I ricercatori di sicurezza di Proofpoint riferiscono che diversi gruppi di minacce sospettati di concentrarsi sullo spionaggio hanno iniziato a utilizzare un nuovo exploit kit denominato BlueMoon, che combina vulnerabilità divulgate di recente in Google Chrome e Microsoft Windows.
Secondo l’azienda, il kit è apparso per la prima volta il 28 agosto in attacchi attribuiti a Violet Typhoon, un gruppo collegato alla Cina noto anche come APT31. Altri cluster ritenuti legati ad attività di spionaggio cinese avrebbero adottato lo strumento nel giro di pochi giorni. Proofpoint ha dichiarato di non aver determinato in che modo i vari gruppi abbiano ottenuto il kit e ha avvertito che potrebbero utilizzarlo anche altri attori mossi da finalità finanziarie o allineati a Stati.
La catena di exploit prende di mira falle del browser e del sistema operativo
Secondo quanto riportato, BlueMoon utilizza due zero-day di Chrome, tracciati come CVE-2026-85046 e CVE-2026-87491, che interessano il motore JavaScript e WebAssembly V8. Google ha corretto le falle negli aggiornamenti rilasciati il 3 e l’8 settembre. La catena include anche CVE-2026-85880, una vulnerabilità di escalation dei privilegi di Windows Advanced Local Procedure Call corretta da Microsoft negli aggiornamenti di sicurezza di settembre.
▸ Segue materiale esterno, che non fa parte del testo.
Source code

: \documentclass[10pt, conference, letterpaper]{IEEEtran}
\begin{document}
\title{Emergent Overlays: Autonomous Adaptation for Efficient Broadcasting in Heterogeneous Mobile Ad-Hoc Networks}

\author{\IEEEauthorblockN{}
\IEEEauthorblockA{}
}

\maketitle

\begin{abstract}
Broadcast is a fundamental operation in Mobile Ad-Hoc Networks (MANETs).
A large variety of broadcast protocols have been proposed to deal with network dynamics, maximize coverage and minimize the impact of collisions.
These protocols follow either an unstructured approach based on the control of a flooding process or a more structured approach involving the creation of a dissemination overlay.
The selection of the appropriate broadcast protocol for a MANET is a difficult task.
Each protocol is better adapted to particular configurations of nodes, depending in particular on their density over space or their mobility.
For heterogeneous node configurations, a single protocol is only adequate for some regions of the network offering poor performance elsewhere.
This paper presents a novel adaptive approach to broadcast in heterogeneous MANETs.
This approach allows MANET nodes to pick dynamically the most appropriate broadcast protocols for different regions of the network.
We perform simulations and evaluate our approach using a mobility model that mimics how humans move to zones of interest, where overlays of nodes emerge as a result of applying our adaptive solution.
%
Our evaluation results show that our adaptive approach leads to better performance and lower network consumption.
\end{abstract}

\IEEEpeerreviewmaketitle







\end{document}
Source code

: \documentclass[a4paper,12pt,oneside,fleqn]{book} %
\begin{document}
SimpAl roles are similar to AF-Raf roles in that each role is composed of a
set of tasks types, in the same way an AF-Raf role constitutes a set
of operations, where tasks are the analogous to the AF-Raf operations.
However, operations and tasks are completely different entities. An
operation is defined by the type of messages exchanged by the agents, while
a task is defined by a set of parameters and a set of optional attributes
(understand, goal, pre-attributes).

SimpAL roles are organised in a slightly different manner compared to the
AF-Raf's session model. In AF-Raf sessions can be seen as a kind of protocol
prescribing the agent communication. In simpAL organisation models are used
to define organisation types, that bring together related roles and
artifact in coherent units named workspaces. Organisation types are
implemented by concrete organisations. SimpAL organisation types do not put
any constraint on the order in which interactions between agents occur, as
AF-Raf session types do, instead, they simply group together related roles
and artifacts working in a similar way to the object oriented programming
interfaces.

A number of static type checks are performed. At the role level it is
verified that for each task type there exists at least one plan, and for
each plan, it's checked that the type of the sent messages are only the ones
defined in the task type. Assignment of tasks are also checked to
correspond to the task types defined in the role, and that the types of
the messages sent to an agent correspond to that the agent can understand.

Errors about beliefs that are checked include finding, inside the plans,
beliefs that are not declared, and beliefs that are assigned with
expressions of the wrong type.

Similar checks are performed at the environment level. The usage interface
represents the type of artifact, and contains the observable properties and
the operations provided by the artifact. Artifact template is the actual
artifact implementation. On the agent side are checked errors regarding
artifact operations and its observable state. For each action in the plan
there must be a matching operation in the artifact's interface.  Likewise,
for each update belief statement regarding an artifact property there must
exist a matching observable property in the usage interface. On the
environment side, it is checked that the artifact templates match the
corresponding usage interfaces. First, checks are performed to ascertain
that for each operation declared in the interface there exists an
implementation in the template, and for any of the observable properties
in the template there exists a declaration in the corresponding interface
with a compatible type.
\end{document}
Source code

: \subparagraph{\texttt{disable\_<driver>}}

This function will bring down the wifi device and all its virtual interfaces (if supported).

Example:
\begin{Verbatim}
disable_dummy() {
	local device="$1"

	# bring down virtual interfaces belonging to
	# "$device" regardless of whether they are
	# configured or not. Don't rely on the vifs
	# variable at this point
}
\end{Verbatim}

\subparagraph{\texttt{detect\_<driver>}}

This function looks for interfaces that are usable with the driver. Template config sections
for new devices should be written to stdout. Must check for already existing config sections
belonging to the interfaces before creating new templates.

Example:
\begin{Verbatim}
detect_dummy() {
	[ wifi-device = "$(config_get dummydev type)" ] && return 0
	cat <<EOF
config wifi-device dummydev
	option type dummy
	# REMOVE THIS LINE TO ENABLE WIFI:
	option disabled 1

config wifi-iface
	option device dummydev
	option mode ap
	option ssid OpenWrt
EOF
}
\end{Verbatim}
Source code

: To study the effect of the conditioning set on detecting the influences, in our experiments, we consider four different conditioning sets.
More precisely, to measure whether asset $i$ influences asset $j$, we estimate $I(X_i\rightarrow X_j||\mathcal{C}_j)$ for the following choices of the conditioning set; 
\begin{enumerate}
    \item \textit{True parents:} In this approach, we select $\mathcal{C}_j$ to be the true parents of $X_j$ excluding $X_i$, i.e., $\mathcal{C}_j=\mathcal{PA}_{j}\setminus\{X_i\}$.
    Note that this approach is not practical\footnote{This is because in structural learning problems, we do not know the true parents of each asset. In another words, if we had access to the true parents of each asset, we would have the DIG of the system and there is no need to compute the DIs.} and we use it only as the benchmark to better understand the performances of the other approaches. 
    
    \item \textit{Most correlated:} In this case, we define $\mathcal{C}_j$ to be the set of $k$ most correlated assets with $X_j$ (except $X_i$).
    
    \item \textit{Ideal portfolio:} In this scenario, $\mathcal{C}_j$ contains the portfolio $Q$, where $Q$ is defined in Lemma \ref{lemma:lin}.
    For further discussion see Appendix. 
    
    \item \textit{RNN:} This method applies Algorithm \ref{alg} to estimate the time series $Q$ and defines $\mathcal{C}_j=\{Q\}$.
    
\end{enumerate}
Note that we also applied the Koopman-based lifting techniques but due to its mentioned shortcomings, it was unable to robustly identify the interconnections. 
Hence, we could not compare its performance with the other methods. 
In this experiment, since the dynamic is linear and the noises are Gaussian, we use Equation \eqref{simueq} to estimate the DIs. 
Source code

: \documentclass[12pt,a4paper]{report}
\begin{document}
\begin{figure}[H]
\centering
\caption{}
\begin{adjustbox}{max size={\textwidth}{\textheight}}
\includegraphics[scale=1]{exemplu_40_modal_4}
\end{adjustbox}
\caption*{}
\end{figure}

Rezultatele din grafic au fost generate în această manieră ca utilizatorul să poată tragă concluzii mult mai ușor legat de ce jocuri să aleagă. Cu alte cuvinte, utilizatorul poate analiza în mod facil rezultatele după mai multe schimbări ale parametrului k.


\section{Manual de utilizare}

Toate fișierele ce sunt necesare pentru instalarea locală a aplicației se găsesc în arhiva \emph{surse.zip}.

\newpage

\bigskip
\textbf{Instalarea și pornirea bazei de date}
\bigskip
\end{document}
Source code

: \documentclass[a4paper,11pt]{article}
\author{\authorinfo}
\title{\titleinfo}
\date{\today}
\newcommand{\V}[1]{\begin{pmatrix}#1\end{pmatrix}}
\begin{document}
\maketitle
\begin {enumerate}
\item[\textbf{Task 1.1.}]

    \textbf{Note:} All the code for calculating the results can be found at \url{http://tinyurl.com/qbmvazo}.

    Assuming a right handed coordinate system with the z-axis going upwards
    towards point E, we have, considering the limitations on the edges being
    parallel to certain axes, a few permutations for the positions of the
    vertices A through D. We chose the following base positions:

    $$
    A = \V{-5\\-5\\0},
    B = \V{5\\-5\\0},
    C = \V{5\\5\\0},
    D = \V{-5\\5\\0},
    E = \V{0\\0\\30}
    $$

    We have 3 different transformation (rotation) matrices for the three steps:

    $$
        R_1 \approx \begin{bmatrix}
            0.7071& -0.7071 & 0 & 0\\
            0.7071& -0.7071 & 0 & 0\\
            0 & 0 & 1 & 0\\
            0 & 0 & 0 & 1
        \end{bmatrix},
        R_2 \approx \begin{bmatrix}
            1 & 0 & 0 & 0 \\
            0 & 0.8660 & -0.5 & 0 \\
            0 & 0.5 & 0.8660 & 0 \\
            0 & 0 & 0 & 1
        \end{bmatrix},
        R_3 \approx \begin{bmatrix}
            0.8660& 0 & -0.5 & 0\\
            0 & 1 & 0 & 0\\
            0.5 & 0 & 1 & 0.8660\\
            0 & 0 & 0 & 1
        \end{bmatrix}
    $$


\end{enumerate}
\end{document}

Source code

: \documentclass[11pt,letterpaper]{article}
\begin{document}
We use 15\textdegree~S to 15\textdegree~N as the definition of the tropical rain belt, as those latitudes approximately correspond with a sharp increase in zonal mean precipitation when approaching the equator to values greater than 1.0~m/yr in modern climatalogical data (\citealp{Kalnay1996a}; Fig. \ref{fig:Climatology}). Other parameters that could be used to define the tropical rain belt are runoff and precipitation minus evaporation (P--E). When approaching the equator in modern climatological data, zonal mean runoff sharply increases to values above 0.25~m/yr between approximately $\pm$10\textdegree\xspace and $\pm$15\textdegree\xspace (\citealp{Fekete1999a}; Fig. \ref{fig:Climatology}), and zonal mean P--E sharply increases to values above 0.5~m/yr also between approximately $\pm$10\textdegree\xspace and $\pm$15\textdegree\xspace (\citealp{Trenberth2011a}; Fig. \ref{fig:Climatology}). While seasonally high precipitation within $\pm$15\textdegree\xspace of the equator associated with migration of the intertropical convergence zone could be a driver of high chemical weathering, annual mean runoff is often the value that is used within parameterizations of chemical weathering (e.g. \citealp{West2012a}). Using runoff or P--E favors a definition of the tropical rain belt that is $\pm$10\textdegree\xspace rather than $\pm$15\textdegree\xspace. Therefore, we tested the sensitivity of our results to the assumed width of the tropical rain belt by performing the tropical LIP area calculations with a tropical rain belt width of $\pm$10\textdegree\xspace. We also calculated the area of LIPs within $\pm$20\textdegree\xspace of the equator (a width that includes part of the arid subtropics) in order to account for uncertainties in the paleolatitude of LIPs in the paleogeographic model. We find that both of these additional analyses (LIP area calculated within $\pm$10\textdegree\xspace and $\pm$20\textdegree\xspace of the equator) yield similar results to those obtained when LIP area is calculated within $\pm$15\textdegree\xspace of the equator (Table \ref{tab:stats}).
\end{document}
Proofpoint ha dichiarato che le vulnerabilità di Chrome vengono utilizzate per aggirare le protezioni del browser prima che il kit raccolga informazioni sul dispositivo e tenti l’escalation su Windows. L’attività inietta quindi un componente per la creazione di processi nel processo broker di Chrome, scarica un eseguibile tramite un comando curl e lo esegue.
I bersagli includono diversi settori e regioni
L’attività iniziale attribuita a Violet Typhoon avrebbe preso di mira organizzazioni non governative con sede negli Stati Uniti, società minerarie e aziende di commercio di materie prime fisiche. Un cluster separato, identificato come UNK_LateNight, è stato osservato mentre prendeva di mira organizzazioni aerospaziali statunitensi a partire dal 2 settembre. Altri bersagli segnalati includevano un’organizzazione manifatturiera vietnamita e soggetti dei settori governativo, della consulenza e finanziario in Indonesia e Singapore.
I ricercatori hanno identificato più varianti del pacchetto BlueMoon, ma hanno affermato che tutte facevano affidamento sulla medesima sequenza di exploit e sullo stesso approccio di caricamento. Alcuni artefatti di sviluppo suggerivano che strumenti di intelligenza artificiale potessero aver contribuito alla creazione del kit, sebbene Proofpoint abbia dichiarato che le prove non erano conclusive.
Le organizzazioni dovrebbero applicare gli attuali aggiornamenti di sicurezza di Chrome e Windows, monitorare l’attività dei processi correlati al browser e analizzare download o esecuzioni inattesi dalla riga di comando provenienti da processi Chrome.